1.一种基因工程菌,其出发菌株为丝状真菌glarea lozoyensis,其特征在于,所述基因工程菌过表达编码非核糖体肽合成酶的基因;所述非核糖体肽合成酶的ncbi登录号为xp_008078276.1。
2.如权利要求1所述的基因工程菌,其特征在于,编码所述非核糖体肽合成酶的基因的ncbi登录号为xm_008080085.1;和/或,所述丝状真菌glarea lozoyensis为g.lozoyensisatcc 20868;
3.如权利要求2所述的基因工程菌,其特征在于,所述强启动子整合于g.lozoyensisatcc 20868的基因组上,并使编码所述非核糖体肽合成酶的基因过表达;
4.一种制备如权利要求1-3任一项所述的基因工程菌的方法,其特征在于,所述方法包括以下步骤:将含有强启动子的质粒或线性片段转化入丝状真菌glarea lozoyensis细胞内,使所述强启动子替换所述基因组中编码非核糖体肽合成酶的基因的原启动子,获得过表达编码非核糖体肽合成酶的基因的基因工程菌;所述强启动子选自gpd启动子或tef1启动子;所述gpd启动子的核苷酸序列如seq id no:4所示;所述tef1启动子的核苷酸序列如seq id no:6所示;
5.如权利要求4所述的方法,其特征在于,所述丝状真菌glarea lozoyensis在所述转化前通过溶解细胞壁的酶液酶解其细胞壁;
6.一种纽莫康定b0的制备方法,其特征在于,其包括:在适合培养如权利要求1-3任一项所述的基因工程菌的条件下发酵即得;
7.一种表达盒,其特征在于,所述表达盒包括启动子,编码非核糖体肽合成酶的基因和终止子;
8.一种重组质粒,其特征在于,所述重组质粒包括如权利要求7所述的表达盒;优选所述的重组质粒的骨架质粒为puc57质粒。

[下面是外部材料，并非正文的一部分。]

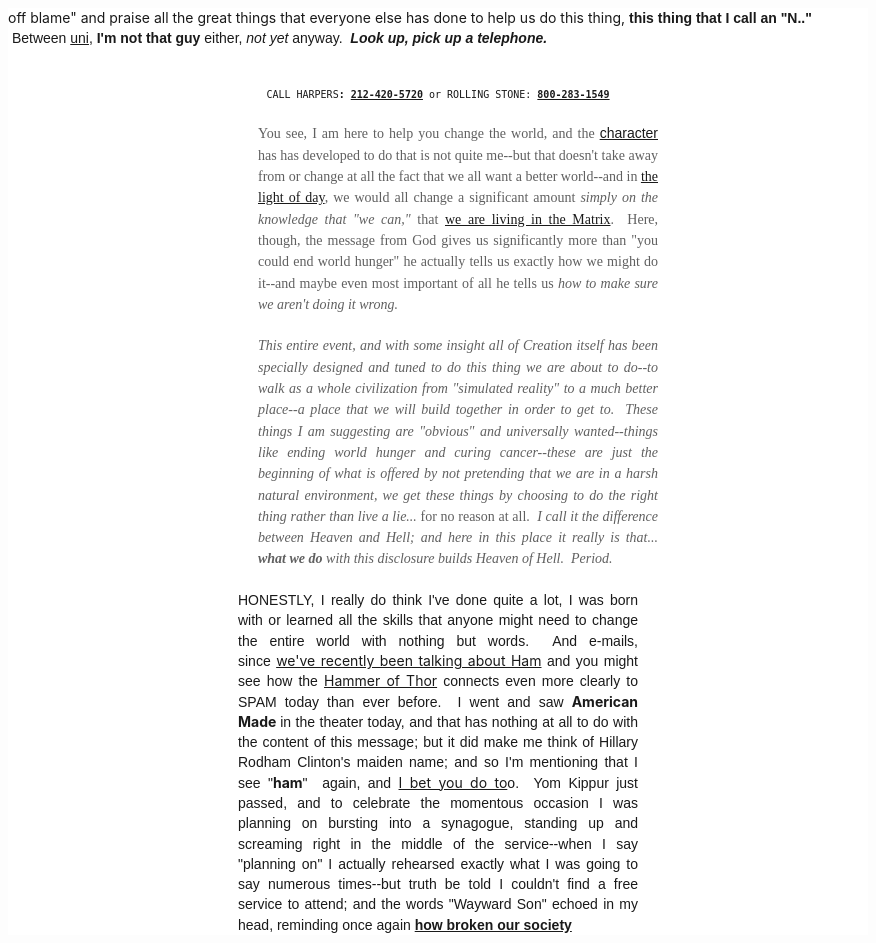 off blame&quot; and praise all the great things that everyone else has done to help us do this thing, </font><strong style="font-family:&quot;arial narrow&quot;,sans-serif">this thing that I call an &quot;N..&quot;  </strong><font face="arial narrow, sans-serif">Between </font><a href="http://uni.reallyhim.com/" style="font-family:&quot;arial narrow&quot;,sans-serif" target="_blank">uni</a><font face="arial narrow, sans-serif">, <b>I&#39;m not that guy </b>either, </font><em style="font-family:&quot;arial narrow&quot;,sans-serif">not yet</em><font face="arial narrow, sans-serif"> anyway.  <b><i>Look up, pick up a telephone.</i></b><br></font></font></div><div><font size="1"><font face="arial narrow, sans-serif"><br></font></font></div><div><div style="text-align:center"><font face="monospace, monospace"><font size="1">CALL HARPERS<b>: <a href="tel:(212)%20420-5720" value="+12124205720" target="_blank">212-420-5720</a></b> or ROLLING STONE: </font><font size="1"><b><a href="tel:(800)%20283-1549" value="+18002831549" target="_blank">800-283-1549</a></b></font></font></div></div><div><font face="monospace, monospace"><font size="1"><b><br></b></font></font></div></div></center></div></div></div></div><blockquote style="margin:0px 0px 0px 40px;border:none;padding:0px"><div class="gmail_quote"><div><div class="gmail_quote"><div><div style="text-align:center"><center><div style="width:400px;text-align:justify"><div><font face="times new roman, serif">You see, I am here to help you change the world, and the </font><font face="comic sans ms, sans-serif"><a href="http://911.reallyhim.com" target="_blank">character</a></font><font face="times new roman, serif"> has has developed to do that is not quite me--but that doesn&#39;t take away from or change at all the fact that we all want a better world--and in <a href="http://day.reallyhim.com" target="_blank">the light of day</a>, we would all change a significant amount <i>simply on the knowledge that &quot;we can,&quot;</i> that <a href="http://who.reallyhim.com" target="_blank">we are living in the Matrix</a>.  Here, though, the message from God gives us significantly more than &quot;you could end world hunger&quot; he actually tells us exactly how we might do it--and maybe even most important of all he tells us <i>how to make sure we aren&#39;t doing it wrong.  </i></font></div></div></center></div></div></div></div></div></blockquote><blockquote style="margin:0px 0px 0px 40px;border:none;padding:0px"><div class="gmail_quote"><div class="gmail_quote"><div style="text-align:center"><center><div style="width:400px;text-align:justify"><br></div></center></div></div></div></blockquote><blockquote style="margin:0px 0px 0px 40px;border:none;padding:0px"><div class="gmail_quote"><div class="gmail_quote"><div style="text-align:center"><center><div style="width:400px;text-align:justify"><font face="times new roman, serif"><i>This entire event, and with some insight all of Creation itself has been specially designed and tuned to do this thing we are about to do--to walk as a whole civilization from &quot;simulated reality&quot; to a much better place--a place that we will build together in order to get to.  These things I am suggesting are &quot;obvious&quot; and universally wanted--things like ending world hunger and curing cancer--these are just the beginning of what is offered by not pretending that we are in a harsh natural environment, we get these things by choosing to do the right thing rather than live a lie... </i>for no reason at all.<i>  I call it the difference between Heaven and Hell; and here in this place it really is that... <b>what we do </b>with this disclosure builds Heaven of Hell.  Period.</i></font></div></center></div></div></div></blockquote><div class="gmail_quote"><div dir="ltr"><div class="gmail_quote"><div style="text-align:center"><center><div style="width:400px;text-align:justify">  <div><strong><span style="font-family:&quot;arial black&quot;,sans-serif"> </span></strong></div>  <div><span style="font-family:&quot;arial black&quot;,sans-serif">HONESTLY, </span><span style="font-family:&quot;arial narrow&quot;,sans-serif">I really do think I&#39;ve done quite a lot, I was born with or learned all the skills that anyone might need to change the entire world with nothing but words.  And e-mails, since </span><a href="http://ham.reallyhim.com/" target="_blank">we&#39;ve recently been talking about Ham</a><span style="font-family:&quot;arial narrow&quot;,sans-serif"> and you might see how the </span><a href="http://hammer.reallyhim.com/" target="_blank">Hammer of Thor</a><span style="font-family:&quot;arial narrow&quot;,sans-serif"> connects even more clearly to SPAM today than ever before.  I went and saw </span><strong>American Made </strong><span style="font-family:&quot;arial narrow&quot;,sans-serif">in the theater today, and that has nothing at all to do with the content of this message; but it did make me think of Hillary Rodham Clinton&#39;s maiden name; and so I&#39;m mentioning that I see &quot;</span><strong>ham</strong><span style="font-family:&quot;arial narrow&quot;,sans-serif">&quot;  again, and </span><a href="http://dick.reallyhim.com/" target="_blank">I bet you do to</a><span style="font-family:&quot;arial narrow&quot;,sans-serif">o.  Yom Kippur just passed, and to celebrate the momentous occasion I was planning on bursting into a synagogue, standing up and screaming right in the middle of the service--when I say &quot;planning on&quot; I actually rehearsed exactly what I was going to say numerous times--but truth be told I couldn&#39;t find a free service to attend; and the words &quot;Wayward Son&quot; echoed in my head, reminding once again </span><a href="http://valentine.reallyhim.com/" target="_blank"><strong><span style="font-family:arial,helvetica,sans-serif">how broken our society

9.一种重组质粒组合,其特征在于,其包括cas9表达质粒、sgrna质粒,以及如权利要求8所述的重组质粒;所述cas9表达质粒和sgrna质粒的线性片段用于将如权利要求7所述的表达盒同源重组至纽莫康定b0的生产菌的基因组中;
10.如权利要求1-3任一项所述的基因工程菌或如权利要求7所述的表达盒或如权利要求8所述的重组质粒或如权利要求9所述的重组质粒组合在制备纽莫康定b0中的应用。